Ultimately, she decided it was not worth it to pursue further action, eventually leaving Capitol Hill. “It helped me process everything, but it stopped way short of accountability,” she said.

Another young female staffer who considered reporting mistreatment against a former manager said she sought legal advice to learn about her rights, but she ultimately did not lodge a complaint because she didn’t feel like her anonymity would be protected. When she called the House Ethics Committee, they asked for her name and the office she worked for, which made her feel uncomfortable and contributed to her decision to ultimately not move forward with the claim.

‘Not worth the trouble’

Many of the women who chose not to report their harassment said they feared being ostracized across the often-interconnected network of Capitol Hill offices.

“The Hill is a very small place, and if you do move forward with a claim, it is incredibly easy to figure out who made that allegation,” said the senior leadership staffer, who detailed to CNN the uncomfortable text messages she received about her underwear from a sitting lawmaker. “If I come forward, do I want that to be my reputation? What are the real consequences aside from a slap on the wrist?”

It was simply “not worth the trouble,” the staffer said.

Instead of going through the official channels available to them, women told CNN they instead often removed themselves from situations that could lead to bad outcomes and relied on an informal whisper network of trusted women to gut check certain members or staffers.

“It’s hard to want to come forward when your chief or your executive director or anybody else who is a senior staff member — they also have the same mindset to protect all the members,” the former staffer who said that a congressman asked her to have a threesome told CNN.

That former staffer recounted the same lawmaker a few months later pulling her onto his lap and trying to kiss her in his private office after he asked for a ride back to the Capitol for late-night votes following a networking meeting over drinks.

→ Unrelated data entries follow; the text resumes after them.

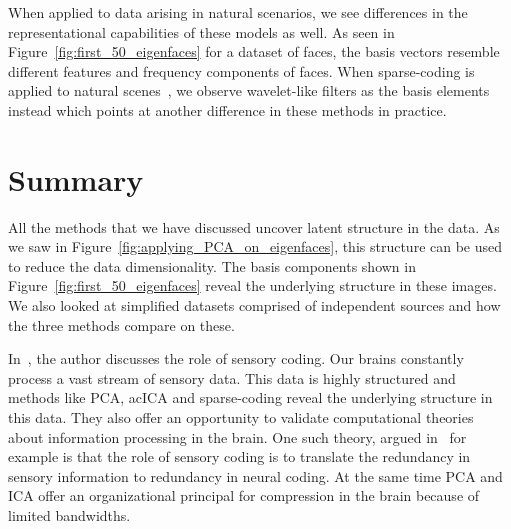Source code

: \documentclass[10pt,onecolumn]{article}
\begin{document}
    When applied to data arising in natural scenarios, we see differences in the representational capabilities of these models as well.
    As seen in Figure~\ref{fig:first_50_eigenfaces} for a dataset of faces, the basis vectors resemble different features and frequency components of faces.
    When sparse-coding is applied to natural scenes~\cite{olshausen2004sparse}, we observe wavelet-like filters as the basis elements instead which points at another difference in these methods in practice.

    \section{Summary}
    \label{sec:summary}
    All the methods that we have discussed uncover latent structure in the data.
    As we saw in Figure~\ref{fig:applying_PCA_on_eigenfaces}, this structure can be used to reduce the data dimensionality.
    The basis components shown in Figure~\ref{fig:first_50_eigenfaces} reveal the underlying structure in these images.
    We also looked at simplified datasets comprised of independent sources and how the three methods compare on these.

    In~\cite{field1994goal}, the author discusses the role of sensory coding.
    Our brains constantly process a vast stream of sensory data.
    This data is highly structured and methods like \ac{PCA}, ac{ICA} and sparse-coding reveal the underlying structure in this data.
    They also offer an opportunity to validate computational theories about information processing in the brain.
    One such theory, argued in~\cite{field1994goal} for example is that the role of sensory coding is to translate the redundancy in sensory information to redundancy in neural coding.
    At the same time \ac{PCA} and \ac{ICA} offer an organizational principal for compression in the brain because of limited bandwidths.

    \setlength{\bibsep}{2pt}
    
    \footnotesize
    
\end{document}
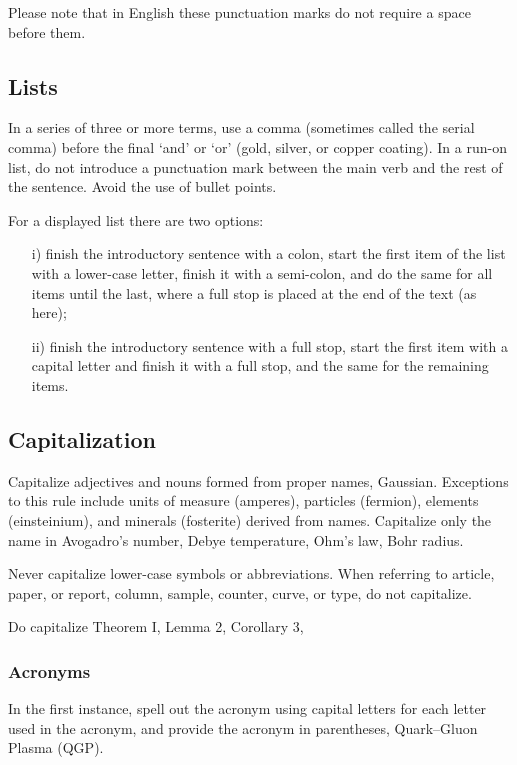\documentclass{cernyrep}
\begin{document}
Please note that in English these punctuation marks do not require a
space before them.

\subsection{Lists}

In a series of three or more terms, use a comma (sometimes called the
serial comma) before the final `and' or `or' (\eg gold, silver, or
copper coating). In a run-on list, do not introduce a punctuation mark
between the main verb and the rest of the sentence.  Avoid the use of
bullet points.

For a displayed list there are two options:

\begin{itemize}
\item[i)]  finish the introductory sentence with a colon, start the
           first item of the list with a lower-case letter, finish it
           with a semi-colon, and do the same for all items until the
           last, where a full stop is placed at the end of the text
           (as here);
\item[ii)] finish the introductory sentence with a full stop, start
           the first item with a capital letter and finish it with a
           full stop, and the same for the remaining items.
\end{itemize}

\subsection{Capitalization}

Capitalize adjectives and nouns formed from proper names,
\eg Gaussian.  Exceptions to this rule include units of measure
(amperes), particles (fermion), elements (einsteinium), and minerals
(fosterite) derived from names.  Capitalize only the name in
Avogadro's number, Debye temperature, Ohm's law, Bohr radius.

Never capitalize lower-case symbols or abbreviations. When referring
to article, paper, or report, column, sample, counter, curve, or type,
do not capitalize.

Do capitalize Theorem I, Lemma 2, Corollary 3, \etc

\subsubsection{Acronyms}

In the first instance, spell out the acronym using capital letters for
each letter used in the acronym, and provide the acronym in
parentheses, \eg Quark--Gluon Plasma (QGP).
\end{document}
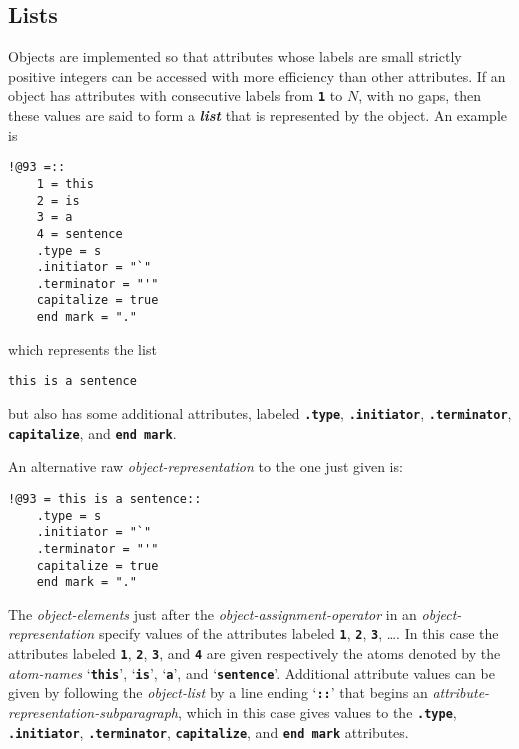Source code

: \documentclass[12pt]{article}
\newcommand{\TT}[1]{{\tt \bfseries #1}}
\newcommand{\key}[1]{{\bf \em #1}\index{#1}}
\newenvironment{indpar}[1][0.3in]%
	{\begin{list}{}%
		     {\setlength{\itemsep}{0in}%
		      \setlength{\topsep}{0in}%
		      \setlength{\parsep}{1ex}%
		      \setlength{\labelwidth}{#1}%
		      \setlength{\leftmargin}{#1}%
		      \addtolength{\leftmargin}{\labelsep}}%
	 \item}%
	{\end{list}}
\begin{document}
\subsection{Lists}

Objects are implemented so that attributes whose labels are small
strictly positive integers can be accessed with more efficiency
than other attributes.  If an object has attributes with consecutive
labels from \TT{1} to $N$, with no gaps,
then these values are said to form a \key{list} that is represented
by the object.  An example is

\begin{indpar}\begin{verbatim}
!@93 =::
    1 = this
    2 = is
    3 = a
    4 = sentence
    .type = s
    .initiator = "`"
    .terminator = "'"
    capitalize = true
    end mark = "."
\end{verbatim}\end{indpar}

which represents the list
\begin{indpar}
\verb|this is a sentence|
\end{indpar}

but also has some additional attributes, labeled \TT{.type},
\TT{.initiator}, \TT{.terminator},
\TT{cap\-it\-al\-ize}, and \TT{end mark}.

An alternative raw {\em object-representation}
to the one just given is:

\begin{indpar}\begin{verbatim}
!@93 = this is a sentence::
    .type = s
    .initiator = "`"
    .terminator = "'"
    capitalize = true
    end mark = "."
\end{verbatim}\end{indpar}

The {\em object-elements} just after the {\em object-assignment-operator}
in an {\em object-representation} specify
values of the attributes labeled \TT{1}, \TT{2},
\TT{3}, \ldots.  In this case the attributes labeled
\TT{1}, \TT{2}, \TT{3}, and \TT{4} are given respectively the
atoms denoted by the {\em atom-names} `\TT{this}', `\TT{is}',
`\TT{a}', and `\TT{sentence}'.  Additional attribute values can be given by
following the {\em object-list} by a line ending `\TT{::}' that begins an
{\em attribute-representation-subparagraph}, which in this case
gives values to the \TT{.type}, \TT{.initiator}, \TT{.terminator},
\TT{capitalize}, and \TT{end mark} attributes.
\end{document}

Going to the Ethics Committee didn’t even cross her mind, she said, given the lengthy process and that it would become known in her office if she reported the lawmaker.

“Even then, once an investigation is officially opened, it’s just no man’s land,” the former staffer said.

‘The member protection service’

The House Ethics Committee, which can independently launch investigations or receive referrals, recommends sanctions, censures, reprimands or expulsions of members. The committee has regularly investigated allegations of sexual misconduct and issues reports on its findings. But its critics say the panel too often shields fellow members from accountability.

“The Ethics Committee’s historical nickname is the member protection service,” a source with knowledge of the congressional ethics process said. “They’re there to protect the political prerogatives of leadership, and that means vote counts.”

Reps. Nathaniel Moran (R-TX), Ashley Hinson (R-IA), Michael Guest (R-MS), Mark DeSaulnier (D-CA) and Glenn Ivey (D-MD) attend a House Ethics Committee hearing, March 26, 2026.
Reps. Nathaniel Moran (R-TX), Ashley Hinson (R-IA), Michael Guest (R-MS), Mark DeSaulnier (D-CA) and Glenn Ivey (D-MD) attend a House Ethics Committee hearing, March 26, 2026.
Nathan Howard/Reuters

The House Ethics Committee declined to comment. In a statement last month after the Swalwell and Gonzales resignations, the panel said that it has “a long history of investigating allegations of sexual misconduct by Members of the House, ranging from criminal sexual activity to behavior implicating civil employment discrimination laws and more general standards of conduct” and vowed to “prioritize witness confidentiality and safety.”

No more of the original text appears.